▶ WHAT IS REQUIRED
From the first line down to the line containing "pesquisas realizadas pelo", print the records below exactly, leaving every picture out.

[Collected data]
-----

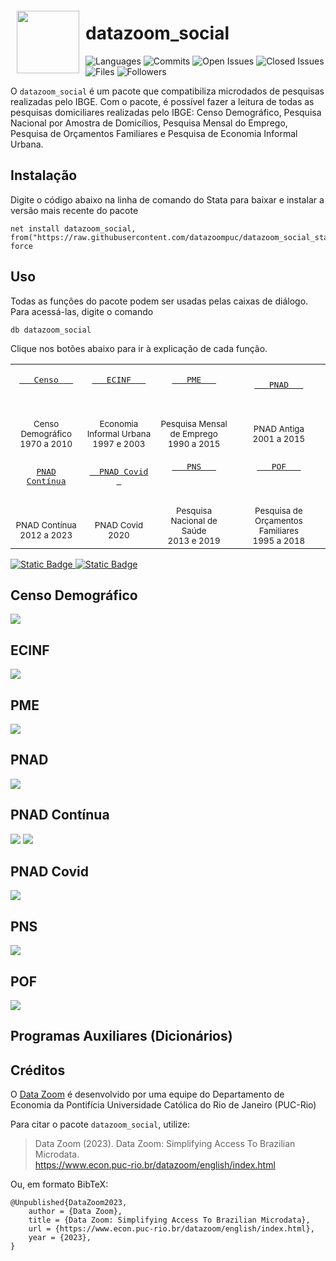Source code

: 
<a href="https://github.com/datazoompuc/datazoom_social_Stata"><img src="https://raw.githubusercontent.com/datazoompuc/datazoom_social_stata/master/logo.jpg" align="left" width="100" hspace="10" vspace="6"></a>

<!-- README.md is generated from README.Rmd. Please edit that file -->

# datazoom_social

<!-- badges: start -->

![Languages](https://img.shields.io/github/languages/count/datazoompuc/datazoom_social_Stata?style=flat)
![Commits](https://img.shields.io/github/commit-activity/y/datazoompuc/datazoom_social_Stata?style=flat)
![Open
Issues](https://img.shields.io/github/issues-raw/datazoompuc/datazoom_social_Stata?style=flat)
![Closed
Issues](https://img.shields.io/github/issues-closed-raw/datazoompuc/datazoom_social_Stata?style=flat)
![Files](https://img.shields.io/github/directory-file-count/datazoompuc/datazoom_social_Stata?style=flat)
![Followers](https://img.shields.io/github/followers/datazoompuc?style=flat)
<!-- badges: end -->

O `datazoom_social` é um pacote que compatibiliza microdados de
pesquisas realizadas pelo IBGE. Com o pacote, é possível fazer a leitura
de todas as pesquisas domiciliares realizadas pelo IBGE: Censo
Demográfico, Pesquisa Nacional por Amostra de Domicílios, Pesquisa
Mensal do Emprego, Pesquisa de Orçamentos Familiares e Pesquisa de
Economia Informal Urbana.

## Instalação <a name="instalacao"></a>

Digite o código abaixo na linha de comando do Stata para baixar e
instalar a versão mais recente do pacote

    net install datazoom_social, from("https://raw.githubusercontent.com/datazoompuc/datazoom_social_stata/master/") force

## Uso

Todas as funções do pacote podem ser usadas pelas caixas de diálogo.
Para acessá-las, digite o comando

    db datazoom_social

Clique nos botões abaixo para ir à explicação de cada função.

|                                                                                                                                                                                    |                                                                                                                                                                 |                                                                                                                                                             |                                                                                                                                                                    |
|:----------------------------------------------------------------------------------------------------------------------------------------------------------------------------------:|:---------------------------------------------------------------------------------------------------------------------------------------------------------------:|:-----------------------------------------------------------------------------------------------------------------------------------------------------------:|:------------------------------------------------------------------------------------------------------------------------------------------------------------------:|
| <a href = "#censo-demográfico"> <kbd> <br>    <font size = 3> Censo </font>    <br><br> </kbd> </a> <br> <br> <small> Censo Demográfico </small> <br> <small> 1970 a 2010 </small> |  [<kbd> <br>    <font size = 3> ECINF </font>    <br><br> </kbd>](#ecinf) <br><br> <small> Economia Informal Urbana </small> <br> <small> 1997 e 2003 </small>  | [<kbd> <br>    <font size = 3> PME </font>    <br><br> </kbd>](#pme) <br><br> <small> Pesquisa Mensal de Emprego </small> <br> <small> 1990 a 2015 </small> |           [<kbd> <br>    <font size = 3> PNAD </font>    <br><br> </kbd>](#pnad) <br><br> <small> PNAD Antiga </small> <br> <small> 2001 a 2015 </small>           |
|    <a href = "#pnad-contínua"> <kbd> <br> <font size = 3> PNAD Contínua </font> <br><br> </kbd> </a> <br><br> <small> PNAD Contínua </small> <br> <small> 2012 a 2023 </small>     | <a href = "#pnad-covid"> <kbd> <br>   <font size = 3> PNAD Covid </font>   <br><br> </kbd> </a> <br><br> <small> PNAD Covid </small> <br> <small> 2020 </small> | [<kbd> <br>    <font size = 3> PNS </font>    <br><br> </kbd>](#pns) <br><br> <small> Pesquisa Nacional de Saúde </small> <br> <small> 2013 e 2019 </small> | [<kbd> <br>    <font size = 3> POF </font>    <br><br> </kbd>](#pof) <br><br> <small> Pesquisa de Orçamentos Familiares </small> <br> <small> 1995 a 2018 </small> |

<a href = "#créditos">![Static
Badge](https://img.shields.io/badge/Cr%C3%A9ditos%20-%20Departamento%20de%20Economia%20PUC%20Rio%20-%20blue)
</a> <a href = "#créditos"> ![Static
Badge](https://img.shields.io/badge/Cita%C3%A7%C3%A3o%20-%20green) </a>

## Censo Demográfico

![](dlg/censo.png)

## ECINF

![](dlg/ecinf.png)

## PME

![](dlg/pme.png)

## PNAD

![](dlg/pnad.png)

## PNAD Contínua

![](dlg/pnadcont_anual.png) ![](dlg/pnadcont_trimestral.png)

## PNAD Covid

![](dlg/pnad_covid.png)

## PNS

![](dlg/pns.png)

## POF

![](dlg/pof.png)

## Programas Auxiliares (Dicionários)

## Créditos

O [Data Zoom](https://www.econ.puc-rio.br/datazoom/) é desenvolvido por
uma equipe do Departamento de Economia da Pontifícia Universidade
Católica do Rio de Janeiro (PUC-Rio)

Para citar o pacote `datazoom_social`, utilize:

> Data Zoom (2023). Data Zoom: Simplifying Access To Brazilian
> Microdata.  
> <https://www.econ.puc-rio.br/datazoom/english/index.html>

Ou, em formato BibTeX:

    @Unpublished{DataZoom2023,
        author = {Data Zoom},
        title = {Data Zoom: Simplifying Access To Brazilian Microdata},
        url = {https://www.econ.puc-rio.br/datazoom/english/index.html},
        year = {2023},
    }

-----

▶ EXERCISE ANSWER
Source code

: 
<a href="https://github.com/datazoompuc/datazoom_social_Stata"><img src="https://raw.githubusercontent.com/datazoompuc/datazoom_social_stata/master/logo.jpg" align="left" width="100" hspace="10" vspace="6"></a>

<!-- README.md is generated from README.Rmd. Please edit that file -->

# datazoom_social

<!-- badges: start -->

![Languages](https://img.shields.io/github/languages/count/datazoompuc/datazoom_social_Stata?style=flat)
![Commits](https://img.shields.io/github/commit-activity/y/datazoompuc/datazoom_social_Stata?style=flat)
![Open
Issues](https://img.shields.io/github/issues-raw/datazoompuc/datazoom_social_Stata?style=flat)
![Closed
Issues](https://img.shields.io/github/issues-closed-raw/datazoompuc/datazoom_social_Stata?style=flat)
![Files](https://img.shields.io/github/directory-file-count/datazoompuc/datazoom_social_Stata?style=flat)
![Followers](https://img.shields.io/github/followers/datazoompuc?style=flat)
<!-- badges: end -->

O `datazoom_social` é um pacote que compatibiliza microdados de
pesquisas realizadas pelo IBGE. Com o pacote, é possível fazer a leitura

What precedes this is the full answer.